WORK REQUEST:
If a line below contains the string "start", copy it out.

(Data records)
= = =
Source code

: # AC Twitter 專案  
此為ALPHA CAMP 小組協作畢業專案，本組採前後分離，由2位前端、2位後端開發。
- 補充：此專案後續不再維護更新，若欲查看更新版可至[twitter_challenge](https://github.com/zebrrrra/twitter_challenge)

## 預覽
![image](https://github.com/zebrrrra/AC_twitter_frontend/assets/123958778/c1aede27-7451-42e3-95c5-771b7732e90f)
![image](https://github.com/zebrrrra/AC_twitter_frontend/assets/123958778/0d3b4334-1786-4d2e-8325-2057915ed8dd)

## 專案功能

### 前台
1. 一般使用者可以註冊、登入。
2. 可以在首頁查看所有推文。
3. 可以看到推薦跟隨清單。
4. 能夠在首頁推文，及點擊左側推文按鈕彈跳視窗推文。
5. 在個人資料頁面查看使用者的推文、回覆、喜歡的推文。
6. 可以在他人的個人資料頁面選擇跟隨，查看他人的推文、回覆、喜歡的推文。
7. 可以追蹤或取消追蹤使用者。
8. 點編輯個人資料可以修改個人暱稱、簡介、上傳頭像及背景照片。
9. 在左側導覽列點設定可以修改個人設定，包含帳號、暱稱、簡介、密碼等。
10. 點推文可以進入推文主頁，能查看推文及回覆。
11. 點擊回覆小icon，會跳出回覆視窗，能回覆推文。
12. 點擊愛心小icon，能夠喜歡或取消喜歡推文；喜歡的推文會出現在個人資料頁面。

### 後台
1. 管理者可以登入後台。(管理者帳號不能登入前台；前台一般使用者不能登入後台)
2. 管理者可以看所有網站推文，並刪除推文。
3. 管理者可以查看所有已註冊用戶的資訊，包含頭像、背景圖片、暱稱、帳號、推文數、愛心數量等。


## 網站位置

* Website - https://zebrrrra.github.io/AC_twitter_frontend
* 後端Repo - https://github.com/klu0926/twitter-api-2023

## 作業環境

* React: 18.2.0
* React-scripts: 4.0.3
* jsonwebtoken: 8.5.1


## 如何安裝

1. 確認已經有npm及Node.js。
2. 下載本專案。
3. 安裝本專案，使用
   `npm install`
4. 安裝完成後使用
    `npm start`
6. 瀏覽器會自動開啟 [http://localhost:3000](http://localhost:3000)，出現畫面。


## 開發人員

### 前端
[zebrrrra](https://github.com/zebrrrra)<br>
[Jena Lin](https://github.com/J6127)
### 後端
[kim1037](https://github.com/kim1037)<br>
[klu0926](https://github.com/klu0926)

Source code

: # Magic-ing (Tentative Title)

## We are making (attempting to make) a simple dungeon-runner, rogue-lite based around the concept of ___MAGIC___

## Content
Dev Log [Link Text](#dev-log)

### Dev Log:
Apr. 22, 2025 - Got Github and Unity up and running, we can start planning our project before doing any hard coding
= = =
SOLUTION FOR THIS EXERCISE:
    `npm start`
Apr. 22, 2025 - Got Github and Unity up and running, we can start planning our project before doing any hard coding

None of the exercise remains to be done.